Cela aurait dû être un soir de fête. Lorsqu'ils ont quitté le Stade de France, leur équipe venait de remporter son match contre l'Olympique Lyonnais sur le score de 2 à 0. Mais les deux jeunes supporters Lillois ont été fauchés par un RER après s'être égarés sur des voies plongées dans l'obscurité et dénuées de panneau de signalisation. A compter de lundi, et durant deux jours, la SNCF devra ainsi répondre, devant le tribunal correctionnel de Bobigny, de "blessures" et "homicides involontaires".

Pas d'éclairage ni de panneaux signalétiques. Ils s'appelaient Jordan et Sullivan et avaient respectivement 10 et 18 ans. Tous deux ont trouvé la mort dans cet accident survenu sur un pont ferroviaire, où onze personnes ont également été blessées, dont trois grièvement. Ce soir du 7 mars 2009, après leur victoire face à l'OL, les supporters du Losc tentent de regagner leur bus, garé à 600 mètres du Stade de France, lorsqu'ils sont heurtés par un train. Alors qu'ils souhaitent à l'origine reprendre le chemin suivi à l'aller, ils sont bloqués par un barrage de police. Egarés et après avoir demandé sans succès leur chemin, ils finissent par gravir un escalier interdit au public menant aux voies, plongées dans l'obscurité.

"Ils ont vu une grille ouverte, sans panneau signalétique. Il n'y avait pas d'éclairage", raconte Me Laurent Guilmain, conseil de l'un des 11 blessés. Ce dernier, aujourd'hui "travailleur handicapé", "va vivre avec ça jusqu'à la fin de ses jours", assure l'avocat. "La SNCF n'a pas fait le nécessaire. A partir du moment où il y a des endroits dangereux, il faut tout faire pour éviter qu'on puisse y accéder", ajoute Me Patrick Delbarre, avocat de la famille du petit Jordan.

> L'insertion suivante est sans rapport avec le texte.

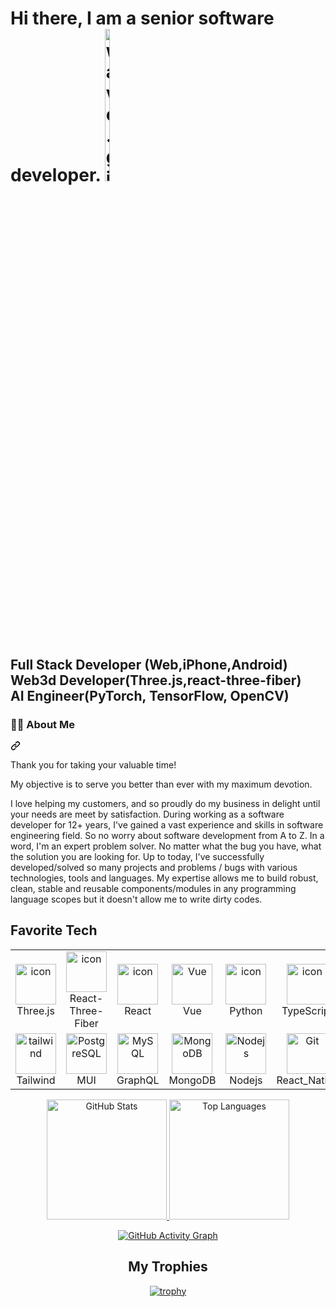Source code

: <html>
<head></head>
<body>

  <div class="vcard-names-container float-left js-profile-editable-names col-12 py-3">
                    <h1 class="vcard-names ">
                      <span class="p-name vcard-fullname d-block overflow-hidden" itemprop="name">
                        Hi there, I am a senior software developer.
                      </span>
                        <span data-target="animated-image.imageContainer" style="display: inline-block;">
                                  <img data-target="animated-image.replacedImage" alt="wave.gif" 
                                    class="AnimatedImagePlayer-animatedImage"
                                    src="https://raw.githubusercontent.com/MartinHeinz/MartinHeinz/master/wave.gif"
                                    style="width: 25%;
                                    display: block; opacity: 1;"/>
   </span>
                    
     
  </div>
   
  <div class="p-note user-profile-bio mb-3 js-user-profile-bio f4"
                      data-bio-text="Full Stack Developer (Web,iPhone,Android) | Web3d Developer(Three.js,react-three-fiber) | AI Engineer(PyTorch, TensorFlow, OpenCV)">
                      <div>
                        <h2>Full Stack Developer (Web,iPhone,Android) <br> Web3d Developer(Three.js,react-three-fiber)
                          <br>AI Engineer(PyTorch, TensorFlow, OpenCV)
                        </h2>
                      </div>
                    </div>
<div class="markdown-heading" dir="auto">
                        <h3 class="heading-element" dir="auto">👨&zwj;💻 About Me</h3><a id="user-content--about-me"
                          class="anchor" aria-label="Permalink: 👨&zwj;💻 About Me" href="#-about-me"><svg
                            class="octicon octicon-link" viewBox="0 0 16 16" version="1.1" width="16" height="16"
                            aria-hidden="true">
                            <path
                              d="m7.775 3.275 1.25-1.25a3.5 3.5 0 1 1 4.95 4.95l-2.5 2.5a3.5 3.5 0 0 1-4.95 0 .751.751 0 0 1 .018-1.042.751.751 0 0 1 1.042-.018 1.998 1.998 0 0 0 2.83 0l2.5-2.5a2.002 2.002 0 0 0-2.83-2.83l-1.25 1.25a.751.751 0 0 1-1.042-.018.751.751 0 0 1-.018-1.042Zm-4.69 9.64a1.998 1.998 0 0 0 2.83 0l1.25-1.25a.751.751 0 0 1 1.042.018.751.751 0 0 1 .018 1.042l-1.25 1.25a3.5 3.5 0 1 1-4.95-4.95l2.5-2.5a3.5 3.5 0 0 1 4.95 0 .751.751 0 0 1-.018 1.042.751.751 0 0 1-1.042.018 1.998 1.998 0 0 0-2.83 0l-2.5 2.5a1.998 1.998 0 0 0 0 2.83Z">
                            </path>
                          </svg></a>
                      </div>

<p dir="auto">Thank you for taking your valuable time!</p>

My objective is to serve you better than ever with my maximum devotion.

I love helping my customers, and so proudly do my business in delight until your needs are meet by satisfaction.
During working as a software developer for 12+ years, I've gained a vast experience and skills
in software engineering field. So no worry about software development from A to Z.
In a word, I'm an expert problem solver. No matter what the bug you have, what the solution you are looking for.
Up to today, I've successfully developed/solved so many projects and problems / bugs with various technologies, tools and languages.
My expertise allows me to build robust, clean, stable and reusable components/modules in any programming language scopes but it doesn't allow me to write dirty codes.
<div class="markdown-heading" dir="auto">
                        <h2 align="left" id="user-content-macropower-tech" class="heading-element" dir="auto">Favorite
                          Tech</h2>
                      </div>
   <markdown-accessiblity-table data-catalyst="">
                        <table align="center" tabindex="0">
                          <tbody>
                            <tr>
                              <td align="center" width="96">
                                <a target="_blank" rel="noopener noreferrer nofollow"
                                  href="https://tse3.mm.bing.net/th?id=OIP.MYROk03Z5FqP2zKpAUXTRQHaEK&w=266&h=266&c=7"><img
                                    src="https://tse3.mm.bing.net/th?id=OIP.MYROk03Z5FqP2zKpAUXTRQHaEK&w=266&h=266&c=7"
                                    alt="icon" width="65" height="65"
                                    data-canonical-src="https://tse3.mm.bing.net/th?id=OIP.MYROk03Z5FqP2zKpAUXTRQHaEK&w=266&h=266&c=7"
                                    style="max-width: 100%;"></a>
                                <br>Three.js
                              </td>
                              <td align="center" width="96">
                                <a target="_blank" rel="noopener noreferrer nofollow"
                                  href="https://tse4.mm.bing.net/th?id=OIP.Ry3FeMX820XQDi65_nDTfAHaD7&w=251&h=251&c=7"><img
                                    src="https://tse4.mm.bing.net/th?id=OIP.Ry3FeMX820XQDi65_nDTfAHaD7&w=251&h=251&c=7"
                                    alt="icon" width="65" height="65"
                                    data-canonical-src="https://tse4.mm.bing.net/th?id=OIP.Ry3FeMX820XQDi65_nDTfAHaD7&w=251&h=251&c=7"
                                    style="max-width: 100%;"></a>
                                <br>React-Three-Fiber
                              </td>
                              <td align="center" width="96">
                                <a target="_blank" rel="noopener noreferrer nofollow"
                                  href="https://camo.githubusercontent.com/0fcf9befefc83e207ed36bdeb3ac4f6c99132571ddb0f44e7a6ac872b0723352/68747470733a2f2f74656368737461636b2d67656e657261746f722e76657263656c2e6170702f72656163742d69636f6e2e737667"><img
                                    src="https://camo.githubusercontent.com/0fcf9befefc83e207ed36bdeb3ac4f6c99132571ddb0f44e7a6ac872b0723352/68747470733a2f2f74656368737461636b2d67656e657261746f722e76657263656c2e6170702f72656163742d69636f6e2e737667"
                                    alt="icon" width="65" height="65"
                                    data-canonical-src="https://techstack-generator.vercel.app/react-icon.svg"
                                    style="max-width: 100%;"></a>
                                <br>React
                              </td>
                              <td align="center" width="96">
                                <a target="_blank" rel="noopener noreferrer nofollow"
                                  href="https://camo.githubusercontent.com/24c2ad5638255b73cd86d97a3857d17f5e500bc2ead06dc4e2213d366e6e5e06/68747470733a2f2f736b696c6c69636f6e732e6465762f69636f6e733f693d767565"><img
                                    src="https://camo.githubusercontent.com/24c2ad5638255b73cd86d97a3857d17f5e500bc2ead06dc4e2213d366e6e5e06/68747470733a2f2f736b696c6c69636f6e732e6465762f69636f6e733f693d767565"
                                    width="65" height="65" alt="Vue"
                                    data-canonical-src="https://skillicons.dev/icons?i=vue"
                                    style="max-width: 100%;"></a>
                                <br>Vue
                              </td>
                              <td align="center" width="96">
                                <a href="#macropower-tech">
                                  <img
                                    src="https://camo.githubusercontent.com/740b035ed7f2f9a189b337373e57b98f8c3d61d2fbbb7d7872a6563646a20abc/68747470733a2f2f74656368737461636b2d67656e657261746f722e76657263656c2e6170702f707974686f6e2d69636f6e2e737667"
                                    alt="icon" width="65" height="65"
                                    data-canonical-src="https://techstack-generator.vercel.app/python-icon.svg"
                                    style="max-width: 100%;">
                                </a>
                                <br>Python
                              </td>
                              <td align="center" width="96">
                                <a target="_blank" rel="noopener noreferrer nofollow"
                                  href="https://camo.githubusercontent.com/dd2c84af43a6c56860d910c605d51d058a28213431a42e422dcb6a62ab53d14a/68747470733a2f2f74656368737461636b2d67656e657261746f722e76657263656c2e6170702f74732d69636f6e2e737667"><img
                                    src="https://camo.githubusercontent.com/dd2c84af43a6c56860d910c605d51d058a28213431a42e422dcb6a62ab53d14a/68747470733a2f2f74656368737461636b2d67656e657261746f722e76657263656c2e6170702f74732d69636f6e2e737667"
                                    alt="icon" width="65" height="65"
                                    data-canonical-src="https://techstack-generator.vercel.app/ts-icon.svg"
                                    style="max-width: 100%;"></a>
                                <br>TypeScript
                              </td>
                              <td align="center" width="96">
                                <a target="_blank" rel="noopener noreferrer nofollow"
                                  href="https://camo.githubusercontent.com/20b33b0b25d74051a9f13690b5b6fa39c0365cf36632aad937b073c3b6c87a68/68747470733a2f2f74656368737461636b2d67656e657261746f722e76657263656c2e6170702f6177732d69636f6e2e737667"><img
                                    src="https://camo.githubusercontent.com/20b33b0b25d74051a9f13690b5b6fa39c0365cf36632aad937b073c3b6c87a68/68747470733a2f2f74656368737461636b2d67656e657261746f722e76657263656c2e6170702f6177732d69636f6e2e737667"
                                    alt="icon" width="65" height="65"
                                    data-canonical-src="https://techstack-generator.vercel.app/aws-icon.svg"
                                    style="max-width: 100%;"></a>
                                <br>AWS
                              </td>
                              <td align="center" width="96">
                                <a target="_blank" rel="noopener noreferrer nofollow"
                                  href="https://camo.githubusercontent.com/65598dcd8613baf19c902a37fb42c6f41af5787a9e3cb6a1a8278b6f012360d6/68747470733a2f2f74656368737461636b2d67656e657261746f722e76657263656c2e6170702f6373686172702d69636f6e2e737667"><img
                                    src="https://camo.githubusercontent.com/65598dcd8613baf19c902a37fb42c6f41af5787a9e3cb6a1a8278b6f012360d6/68747470733a2f2f74656368737461636b2d67656e657261746f722e76657263656c2e6170702f6373686172702d69636f6e2e737667"
                                    alt="icon" width="65" height="65"
                                    data-canonical-src="https://techstack-generator.vercel.app/csharp-icon.svg"
                                    style="max-width: 100%;"></a>
                                <br>C#
                              </td>
                              <td align="center" width="96">
                                <a target="_blank" rel="noopener noreferrer nofollow"
                                  href="https://camo.githubusercontent.com/e65f8a131aec32c8038012cbd89c65dbce110c66227bef4bf0b0e23ffe0f3ad8/68747470733a2f2f74656368737461636b2d67656e657261746f722e76657263656c2e6170702f646a616e676f2d69636f6e2e737667"><img
                                    src="https://camo.githubusercontent.com/e65f8a131aec32c8038012cbd89c65dbce110c66227bef4bf0b0e23ffe0f3ad8/68747470733a2f2f74656368737461636b2d67656e657261746f722e76657263656c2e6170702f646a616e676f2d69636f6e2e737667"
                                    alt="icon" width="65" height="65"
                                    data-canonical-src="https://techstack-generator.vercel.app/django-icon.svg"
                                    style="max-width: 100%;"></a>
                                <br>Django
                              </td>
                            </tr>
                            <tr>
                              <td align="center" width="96">
                                <a target="_blank" rel="noopener noreferrer nofollow"
                                  href="https://camo.githubusercontent.com/f383e4b2c5e8c2ca73221c29ef270d55d82eb3beeb79bd6b409dcb6ab64a4b7c/68747470733a2f2f736b696c6c69636f6e732e6465762f69636f6e733f693d7461696c77696e64"><img
                                    src="https://camo.githubusercontent.com/f383e4b2c5e8c2ca73221c29ef270d55d82eb3beeb79bd6b409dcb6ab64a4b7c/68747470733a2f2f736b696c6c69636f6e732e6465762f69636f6e733f693d7461696c77696e64"
                                    width="65" height="65" alt="tailwind"
                                    data-canonical-src="https://skillicons.dev/icons?i=tailwind"
                                    style="max-width: 100%;"></a>
                                <br>Tailwind
                              </td>
                              <td align="center" width="96">
                                <a target="_blank" rel="noopener noreferrer nofollow"
                                  href="https://camo.githubusercontent.com/87de9805f45e01ce7608467927c0c255c6957b840480755c160eb72c39726472/68747470733a2f2f736b696c6c69636f6e732e6465762f69636f6e733f693d6d7569"><img
                                    src="https://camo.githubusercontent.com/87de9805f45e01ce7608467927c0c255c6957b840480755c160eb72c39726472/68747470733a2f2f736b696c6c69636f6e732e6465762f69636f6e733f693d6d7569"
                                    width="65" height="65" alt="PostgreSQL"
                                    data-canonical-src="https://skillicons.dev/icons?i=mui"
                                    style="max-width: 100%;"></a>
                                <br>MUI
                              </td>
                              <td align="center" width="96">
                                <a target="_blank" rel="noopener noreferrer nofollow"
                                  href="https://camo.githubusercontent.com/f67a6972bfb9136e1f504dd395c3ce27ed9b465744b20f68d0c6df33f800625e/68747470733a2f2f736b696c6c69636f6e732e6465762f69636f6e733f693d6772617068716c"><img
                                    src="https://camo.githubusercontent.com/f67a6972bfb9136e1f504dd395c3ce27ed9b465744b20f68d0c6df33f800625e/68747470733a2f2f736b696c6c69636f6e732e6465762f69636f6e733f693d6772617068716c"
                                    width="65" height="65" alt="MySQL"
                                    data-canonical-src="https://skillicons.dev/icons?i=graphql"
                                    style="max-width: 100%;"></a>
                                <br>GraphQL
                              </td>
                              <td align="center" width="96">
                                <a target="_blank" rel="noopener noreferrer nofollow"
                                  href="https://camo.githubusercontent.com/8c779088a37e29fdc8fca5576357aa67c86f30041734226d17f70e150eececdf/68747470733a2f2f736b696c6c69636f6e732e6465762f69636f6e733f693d6d6f6e676f6462"><img
                                    src="https://camo.githubusercontent.com/8c779088a37e29fdc8fca5576357aa67c86f30041734226d17f70e150eececdf/68747470733a2f2f736b696c6c69636f6e732e6465762f69636f6e733f693d6d6f6e676f6462"
                                    width="65" height="65" alt="MongoDB"
                                    data-canonical-src="https://skillicons.dev/icons?i=mongodb"
                                    style="max-width: 100%;"></a>
                                <br>MongoDB
                              </td>
                              <td align="center" width="96">
                                <a target="_blank" rel="noopener noreferrer nofollow"
                                  href="https://camo.githubusercontent.com/c0ed7f7d36d6437790846bc99e238abd7cb2205dbec27c6e6be959abb04e2733/68747470733a2f2f736b696c6c69636f6e732e6465762f69636f6e733f693d6e6f64656a73"><img
                                    src="https://camo.githubusercontent.com/c0ed7f7d36d6437790846bc99e238abd7cb2205dbec27c6e6be959abb04e2733/68747470733a2f2f736b696c6c69636f6e732e6465762f69636f6e733f693d6e6f64656a73"
                                    width="65" height="65" alt="Nodejs"
                                    data-canonical-src="https://skillicons.dev/icons?i=nodejs"
                                    style="max-width: 100%;"></a>
                                <br>Nodejs
                              </td>
                              <td align="center" width="96">
                                <a target="_blank" rel="noopener noreferrer nofollow"
                                  href="https://camo.githubusercontent.com/44059541e82482d15a51d37935c0fb6b684a9b00226739491be20bbc72c3f59d/68747470733a2f2f72656163746e61746976652e6465762f696d672f6865616465725f6c6f676f2e737667"><img
                                    src="https://camo.githubusercontent.com/44059541e82482d15a51d37935c0fb6b684a9b00226739491be20bbc72c3f59d/68747470733a2f2f72656163746e61746976652e6465762f696d672f6865616465725f6c6f676f2e737667"
                                    width="65" height="65" alt="Git"
                                    data-canonical-src="https://reactnative.dev/img/header_logo.svg"
                                    style="max-width: 100%;"></a>
                                <br>React_Native
                              </td>
                              <td align="center" width="96">
                                <a target="_blank" rel="noopener noreferrer nofollow"
                                  href="https://camo.githubusercontent.com/e5b6cce7d8897ae3b21635da2aa52fc89f338af2e3cf12a49ae1638d7e16d197/68747470733a2f2f646f63732e666c75747465722e6465762f6173736574732f696d616765732f6272616e64696e672f666c75747465722f6c6f676f2f64656661756c742e737667"><img
                                    src="https://camo.githubusercontent.com/e5b6cce7d8897ae3b21635da2aa52fc89f338af2e3cf12a49ae1638d7e16d197/68747470733a2f2f646f63732e666c75747465722e6465762f6173736574732f696d616765732f6272616e64696e672f666c75747465722f6c6f676f2f64656661756c742e737667"
                                    width="65" height="65" alt="Git"
                                    data-canonical-src="https://docs.flutter.dev/assets/images/branding/flutter/logo/default.svg"
                                    style="max-width: 100%;"></a>
                                <br>Flutter
                              </td>
                              <td align="center" width="96">
                                <a target="_blank" rel="noopener noreferrer nofollow"
                                  href="https://user-images.githubusercontent.com/25181517/192108372-f71d70ac-7ae6-4c0d-8395-51d8870c2ef0.png"><img
                                    src="https://user-images.githubusercontent.com/25181517/192108372-f71d70ac-7ae6-4c0d-8395-51d8870c2ef0.png"
                                    width="65" height="65" alt="Git" style="max-width: 100%;"></a>
                                <br>Git
                              </td>
                              <td align="center" width="96">
                                <a target="_blank" rel="noopener noreferrer nofollow"
                                  href="https://camo.githubusercontent.com/5f4b9172a9838699a85ea70bd685703967435a46a36adca723eba29b945e2ae8/68747470733a2f2f74656368737461636b2d67656e657261746f722e76657263656c2e6170702f6769746875622d69636f6e2e737667"><img
                                    src="https://camo.githubusercontent.com/5f4b9172a9838699a85ea70bd685703967435a46a36adca723eba29b945e2ae8/68747470733a2f2f74656368737461636b2d67656e657261746f722e76657263656c2e6170702f6769746875622d69636f6e2e737667"
                                    alt="icon" width="65" height="65"
                                    data-canonical-src="https://techstack-generator.vercel.app/github-icon.svg"
                                    style="max-width: 100%;"></a>
                                <br>Github
                              </td>
                            </tr>
                          </tbody>
                        </table>
                      </markdown-accessiblity-table>
 <div align="center" dir="auto">
                        <a href="https://denvercoder1-github-readme-stats.vercel.app/api/?username=DevsMasterKing&show_icons=true&include_all_commits=true&count_private=true&theme=react&hide_border=true&bg_color=1F222E&title_color=4E96FFFF&icon_color=F8D866"
                          target="_blank" rel="noopener noreferrer">
                          <img
                            src="https://denvercoder1-github-readme-stats.vercel.app/api/?username=DevsMasterKing&show_icons=true&include_all_commits=true&count_private=true&theme=react&hide_border=true&bg_color=1F222E&title_color=4E96FFFF&icon_color=F8D866"
                            alt="GitHub Stats" height="192px">
                        </a>
    <a href="https://denvercoder1-github-readme-stats.vercel.app/api/top-langs/?username=DevsMasterKing&langs_count=8&layout=compact&theme=react&hide_border=true&bg_color=1F222E&title_color=4E96FFFF&icon_color=F8D866&hide=Jupyter%20Notebook,Roff"
                          target="_blank" rel="noopener noreferrer">
                          <img
                            src="https://denvercoder1-github-readme-stats.vercel.app/api/top-langs/?username=DevsMasterKing&langs_count=8&layout=compact&theme=react&hide_border=true&bg_color=1F222E&title_color=4E96FFFF&icon_color=F8D866&hide=Jupyter%20Notebook,Roff"
                            alt="Top Languages" height="192px">
                        </a>
    <br>

   <p>
<a href="https://github-readme-activity-graph.vercel.app/graph?username=DevsMasterKing&bg_color=20222e&color=4e96ff&line=4783de&point=ffffff&area=true&hide_border=true">
                            <img src="https://github-readme-activity-graph.vercel.app/graph?username=DevsMasterKing&bg_color=20222e&color=4e96ff&line=4783de&point=ffffff&area=true&hide_border=true" alt="GitHub Activity Graph">
                          </a>
                        </p>
  <div align="center" dir="auto">
                        <h2 class="heading-element" dir="auto"> My Trophies</h2>
                        <p dir="auto">
                          <a href="/DevsMasterKing/blob/main">
                            <img src="https://github-profile-trophy.vercel.app/?username=DevsMasterKing&theme=onedark"
                              alt="trophy" style="max-width: 100%;">
                          </a>
                        </p>
                      </div>                       
</div>
</body>
</html>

Un endroit connu pour être dangereux. D'après les déclarations recueillies par les enquêteurs, deux tournées de surveillance avaient été réalisées sur les lieux de l'accident moins d'un mois auparavant, sans que d'anomalies ne soient relevées. Mais pour l'accusation, ces tournées, effectuées à bord d'une cabine et non à pied, ne permettaient pas "un véritable contrôle" des portes d'accès, alors que l'endroit était reconnu comme dangereux par tous les agents SNCF et leurs responsables. Après l'accident, la SNCF avait renforcé ses contrôles pour s'assurer de la "bonne fermeture des accès" aux voies autour du Stade de France les soirs de match.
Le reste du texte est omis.